TASK DESCRIPTION: Images do not belong in the copy. Retype all the entries below exactly.

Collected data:
____

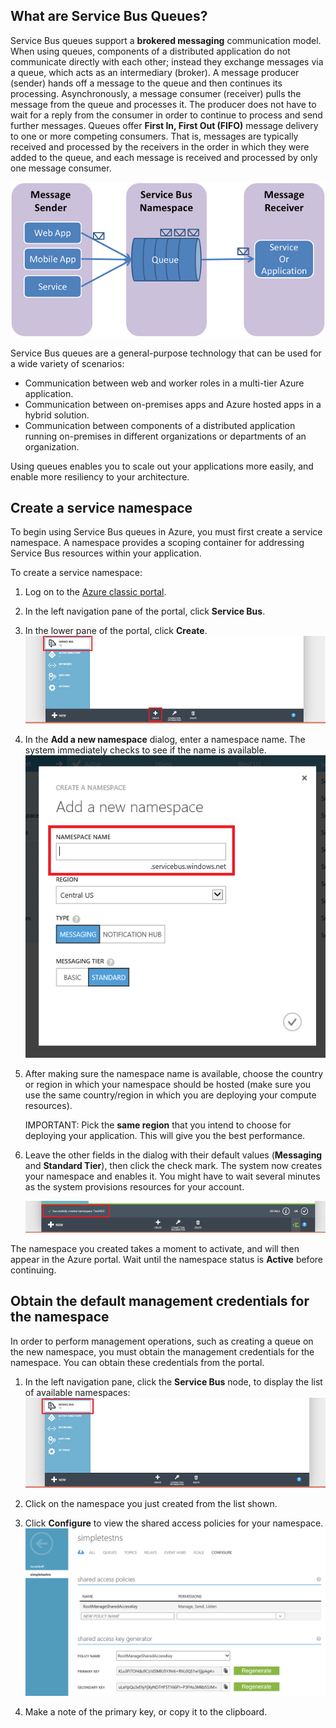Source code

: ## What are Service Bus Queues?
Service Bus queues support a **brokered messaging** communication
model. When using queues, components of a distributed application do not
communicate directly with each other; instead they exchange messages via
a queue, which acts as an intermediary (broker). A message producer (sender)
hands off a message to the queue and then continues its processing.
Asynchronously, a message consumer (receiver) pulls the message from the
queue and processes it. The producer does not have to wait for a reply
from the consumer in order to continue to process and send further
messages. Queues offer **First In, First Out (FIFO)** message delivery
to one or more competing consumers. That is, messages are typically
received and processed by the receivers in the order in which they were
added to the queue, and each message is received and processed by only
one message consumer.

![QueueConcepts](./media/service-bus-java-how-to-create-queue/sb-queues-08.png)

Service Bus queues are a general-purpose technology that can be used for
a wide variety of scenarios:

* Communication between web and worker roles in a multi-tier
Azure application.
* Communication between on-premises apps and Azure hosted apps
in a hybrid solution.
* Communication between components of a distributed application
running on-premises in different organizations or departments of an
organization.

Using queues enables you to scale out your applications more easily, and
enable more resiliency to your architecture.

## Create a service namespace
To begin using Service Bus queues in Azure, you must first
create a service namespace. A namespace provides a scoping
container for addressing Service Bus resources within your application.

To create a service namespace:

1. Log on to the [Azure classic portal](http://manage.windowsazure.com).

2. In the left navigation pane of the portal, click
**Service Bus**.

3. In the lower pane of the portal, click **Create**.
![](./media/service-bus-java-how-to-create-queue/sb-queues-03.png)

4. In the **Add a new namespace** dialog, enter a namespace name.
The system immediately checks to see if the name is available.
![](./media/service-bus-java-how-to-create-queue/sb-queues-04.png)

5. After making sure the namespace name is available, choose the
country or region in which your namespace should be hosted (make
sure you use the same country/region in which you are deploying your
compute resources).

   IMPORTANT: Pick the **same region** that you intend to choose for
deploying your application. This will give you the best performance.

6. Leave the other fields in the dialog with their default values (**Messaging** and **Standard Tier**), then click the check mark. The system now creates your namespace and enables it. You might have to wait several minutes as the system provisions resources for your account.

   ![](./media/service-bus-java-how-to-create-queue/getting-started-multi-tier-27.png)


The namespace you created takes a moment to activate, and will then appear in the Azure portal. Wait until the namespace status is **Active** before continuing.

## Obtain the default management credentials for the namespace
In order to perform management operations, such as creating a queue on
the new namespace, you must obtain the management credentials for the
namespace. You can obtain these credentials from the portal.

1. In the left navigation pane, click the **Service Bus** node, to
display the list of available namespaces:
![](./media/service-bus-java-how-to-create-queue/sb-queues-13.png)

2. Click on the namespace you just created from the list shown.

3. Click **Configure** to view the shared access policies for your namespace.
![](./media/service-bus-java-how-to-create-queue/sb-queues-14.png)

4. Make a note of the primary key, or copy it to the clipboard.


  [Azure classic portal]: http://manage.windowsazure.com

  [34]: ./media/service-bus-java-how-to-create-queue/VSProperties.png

____

RESPONSE FOR THIS EXERCISE:
Source code

: ## What are Service Bus Queues?
Service Bus queues support a **brokered messaging** communication
model. When using queues, components of a distributed application do not
communicate directly with each other; instead they exchange messages via
a queue, which acts as an intermediary (broker). A message producer (sender)
hands off a message to the queue and then continues its processing.
Asynchronously, a message consumer (receiver) pulls the message from the
queue and processes it. The producer does not have to wait for a reply
from the consumer in order to continue to process and send further
messages. Queues offer **First In, First Out (FIFO)** message delivery
to one or more competing consumers. That is, messages are typically
received and processed by the receivers in the order in which they were
added to the queue, and each message is received and processed by only
one message consumer.

![QueueConcepts](./media/service-bus-java-how-to-create-queue/sb-queues-08.png)

Service Bus queues are a general-purpose technology that can be used for
a wide variety of scenarios:

* Communication between web and worker roles in a multi-tier
Azure application.
* Communication between on-premises apps and Azure hosted apps
in a hybrid solution.
* Communication between components of a distributed application
running on-premises in different organizations or departments of an
organization.

Using queues enables you to scale out your applications more easily, and
enable more resiliency to your architecture.

## Create a service namespace
To begin using Service Bus queues in Azure, you must first
create a service namespace. A namespace provides a scoping
container for addressing Service Bus resources within your application.

To create a service namespace:

1. Log on to the [Azure classic portal](http://manage.windowsazure.com).

2. In the left navigation pane of the portal, click
**Service Bus**.

3. In the lower pane of the portal, click **Create**.
![](./media/service-bus-java-how-to-create-queue/sb-queues-03.png)

4. In the **Add a new namespace** dialog, enter a namespace name.
The system immediately checks to see if the name is available.
![](./media/service-bus-java-how-to-create-queue/sb-queues-04.png)

5. After making sure the namespace name is available, choose the
country or region in which your namespace should be hosted (make
sure you use the same country/region in which you are deploying your
compute resources).

   IMPORTANT: Pick the **same region** that you intend to choose for
deploying your application. This will give you the best performance.

6. Leave the other fields in the dialog with their default values (**Messaging** and **Standard Tier**), then click the check mark. The system now creates your namespace and enables it. You might have to wait several minutes as the system provisions resources for your account.

   ![](./media/service-bus-java-how-to-create-queue/getting-started-multi-tier-27.png)


The namespace you created takes a moment to activate, and will then appear in the Azure portal. Wait until the namespace status is **Active** before continuing.

## Obtain the default management credentials for the namespace
In order to perform management operations, such as creating a queue on
the new namespace, you must obtain the management credentials for the
namespace. You can obtain these credentials from the portal.

1. In the left navigation pane, click the **Service Bus** node, to
display the list of available namespaces:
![](./media/service-bus-java-how-to-create-queue/sb-queues-13.png)

2. Click on the namespace you just created from the list shown.

3. Click **Configure** to view the shared access policies for your namespace.
![](./media/service-bus-java-how-to-create-queue/sb-queues-14.png)

4. Make a note of the primary key, or copy it to the clipboard.


  [Azure classic portal]: http://manage.windowsazure.com

  [34]: ./media/service-bus-java-how-to-create-queue/VSProperties.png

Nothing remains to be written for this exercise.